As explained by Joe Kington answering in this question : How can I make a scatter plot colored by density in matplotlib, I made a scatter plot colored by density. However, due to the complex distribution of my data, I would like to change the parameters used to calculate the density.
Here is the results with some fake data similar to mine :
I would want to calibrate the density calculations of gaussian_kde so that the left part of the plot looks like this :
I don't like the first plot because the groups of points influence the density of adjacent groups of points and that prevents me from analyzing the distribution within a group. In other words, even if each of the 8 groups have exactly the same distribution, that won't be visible on the graph.
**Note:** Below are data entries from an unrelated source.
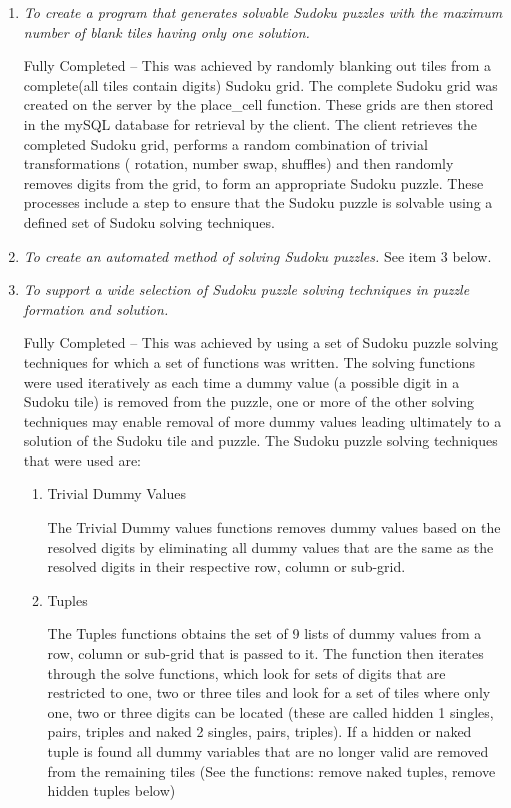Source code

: \documentclass[fleqn]{article}
\begin{document}
\begin{enumerate}


\item{\textit{To create a program that generates solvable Sudoku puzzles with the maximum number of blank tiles having only one solution.}}

Fully Completed – This was achieved by randomly blanking out tiles from a complete(all tiles contain digits) Sudoku grid. The complete Sudoku grid was created on the server by the place\_cell function. These grids are then stored in the mySQL database for retrieval by the client. The client retrieves the completed Sudoku grid, performs a random combination of trivial transformations ( rotation, number swap, shuffles) and then randomly removes digits from the grid, to form an appropriate Sudoku puzzle. These processes include a step to ensure that the Sudoku puzzle is solvable using a defined set of Sudoku solving techniques.

\item{\textit{To create an automated method of solving Sudoku puzzles.}}
See item 3 below.
\item{\textit{To support a wide selection of Sudoku puzzle solving techniques in puzzle formation and solution.}}

Fully Completed – This was achieved by using a set of Sudoku puzzle solving techniques for which a set of functions was written. The solving functions were used iteratively as each time a dummy value (a possible digit in a Sudoku tile) is removed from the puzzle, one or more of the other solving techniques may enable removal of more dummy values leading ultimately to a solution of the Sudoku tile and puzzle.  
The Sudoku puzzle solving techniques that were used are:
\begin{enumerate}

\item{Trivial Dummy Values}

The Trivial Dummy values functions removes dummy values based on the resolved digits by eliminating all dummy values that are the same as the resolved digits in their respective row, column or sub-grid.

\item{Tuples}

The Tuples functions obtains the set of 9 lists of dummy values from a row, column or sub-grid that is passed to it. The function then iterates through the solve functions, which look for sets of digits that are restricted to one, two or three tiles and look for a set of tiles where only one, two or three digits can be located (these are called hidden 1 singles, pairs, triples and naked 2 singles, pairs, triples). If a hidden or naked tuple is found all dummy variables that are no longer valid are removed from the remaining tiles (See the functions: remove naked tuples, remove hidden tuples below)


\end{enumerate}
\end{enumerate}
\end{document}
I tried to modify the covariance_factor (like I once did for a 2d plot of density over x), but when gaussian_kde is used with multiple dimension arrays it returns a numpy.ndarray, not a "scipy.stats.kde.gaussian_kde" object. Plus, I don't even know if changing the covariance_factor will do it.
Here's my dummy code :
import numpy as np
import matplotlib.pyplot as plt
from scipy.stats import gaussian_kde
# Generate fake data
a = np.random.normal(size=1000)
b = np.random.normal(size=1000)
# Data for the first image
x = np.concatenate((a+10,a+10,a+20,a+20,a+30,a+30,a+40,a+40,a+80))
y = np.concatenate((b+10,b-10,b+10,b-10,b+10,b-10,b+10,b-10,b*4))
# Data for the second image
#x = np.concatenate((a+10,a+10,a+20,a+20,a+30,a+30,a+40,a+40))
#y = np.concatenate((b+10,b-10,b+10,b-10,b+10,b-10,b+10,b-10))
# Calculate the point density
xy = np.vstack([x,y])
z = gaussian_kde(xy)(xy)
# My unsuccesfull try to modify covariance which would work in 1D with "z = gaussian_kde(x)"
#z.covariance_factor = lambda : 0.01
#z._compute_covariance()
# Sort the points by density, so that the densest points are plotted last
idx = z.argsort()
x, y, z = x[idx], y[idx], z[idx]
fig, ax = plt.subplots()
ax.scatter(x, y, c=z, s=50, edgecolor='')
plt.show()
The solution could use an other density calculator, I don't mind. The goal is to make a density plot like the ones showed above, where I can play with the density parameters.